▶ **TASK**: Would you reproduce each of the records below precisely, with the pictures left out?

▶ **THE DATA**:
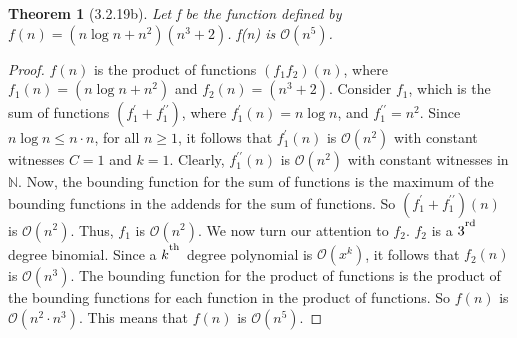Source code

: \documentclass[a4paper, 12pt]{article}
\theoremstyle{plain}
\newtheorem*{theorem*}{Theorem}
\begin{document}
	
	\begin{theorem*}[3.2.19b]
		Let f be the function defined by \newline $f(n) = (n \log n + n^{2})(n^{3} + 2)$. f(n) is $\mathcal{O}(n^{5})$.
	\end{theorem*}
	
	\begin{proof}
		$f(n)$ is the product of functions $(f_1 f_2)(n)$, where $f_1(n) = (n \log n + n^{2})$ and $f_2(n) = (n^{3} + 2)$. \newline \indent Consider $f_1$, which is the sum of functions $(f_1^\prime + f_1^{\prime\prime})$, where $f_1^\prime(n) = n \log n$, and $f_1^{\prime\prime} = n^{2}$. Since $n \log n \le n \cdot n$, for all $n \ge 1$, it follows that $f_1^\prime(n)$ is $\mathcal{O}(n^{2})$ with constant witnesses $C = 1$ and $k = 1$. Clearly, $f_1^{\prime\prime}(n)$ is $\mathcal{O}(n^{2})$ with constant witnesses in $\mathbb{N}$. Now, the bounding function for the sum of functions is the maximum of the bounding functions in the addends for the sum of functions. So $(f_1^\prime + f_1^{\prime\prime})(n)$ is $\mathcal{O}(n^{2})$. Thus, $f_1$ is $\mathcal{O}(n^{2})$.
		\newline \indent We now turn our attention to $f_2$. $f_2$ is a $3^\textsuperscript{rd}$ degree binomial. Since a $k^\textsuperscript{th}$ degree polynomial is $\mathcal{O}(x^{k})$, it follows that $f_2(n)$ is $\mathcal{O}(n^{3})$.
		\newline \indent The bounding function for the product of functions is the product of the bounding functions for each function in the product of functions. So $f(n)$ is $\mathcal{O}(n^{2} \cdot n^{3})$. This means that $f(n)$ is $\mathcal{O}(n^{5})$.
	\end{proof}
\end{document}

▶ **EXERCISE ANSWER**:
Source code

: \documentclass[a4paper, 12pt]{article}
\theoremstyle{plain}
\newtheorem*{theorem*}{Theorem}
\begin{document}
	
	\begin{theorem*}[3.2.19b]
		Let f be the function defined by \newline $f(n) = (n \log n + n^{2})(n^{3} + 2)$. f(n) is $\mathcal{O}(n^{5})$.
	\end{theorem*}
	
	\begin{proof}
		$f(n)$ is the product of functions $(f_1 f_2)(n)$, where $f_1(n) = (n \log n + n^{2})$ and $f_2(n) = (n^{3} + 2)$. \newline \indent Consider $f_1$, which is the sum of functions $(f_1^\prime + f_1^{\prime\prime})$, where $f_1^\prime(n) = n \log n$, and $f_1^{\prime\prime} = n^{2}$. Since $n \log n \le n \cdot n$, for all $n \ge 1$, it follows that $f_1^\prime(n)$ is $\mathcal{O}(n^{2})$ with constant witnesses $C = 1$ and $k = 1$. Clearly, $f_1^{\prime\prime}(n)$ is $\mathcal{O}(n^{2})$ with constant witnesses in $\mathbb{N}$. Now, the bounding function for the sum of functions is the maximum of the bounding functions in the addends for the sum of functions. So $(f_1^\prime + f_1^{\prime\prime})(n)$ is $\mathcal{O}(n^{2})$. Thus, $f_1$ is $\mathcal{O}(n^{2})$.
		\newline \indent We now turn our attention to $f_2$. $f_2$ is a $3^\textsuperscript{rd}$ degree binomial. Since a $k^\textsuperscript{th}$ degree polynomial is $\mathcal{O}(x^{k})$, it follows that $f_2(n)$ is $\mathcal{O}(n^{3})$.
		\newline \indent The bounding function for the product of functions is the product of the bounding functions for each function in the product of functions. So $f(n)$ is $\mathcal{O}(n^{2} \cdot n^{3})$. This means that $f(n)$ is $\mathcal{O}(n^{5})$.
	\end{proof}
\end{document}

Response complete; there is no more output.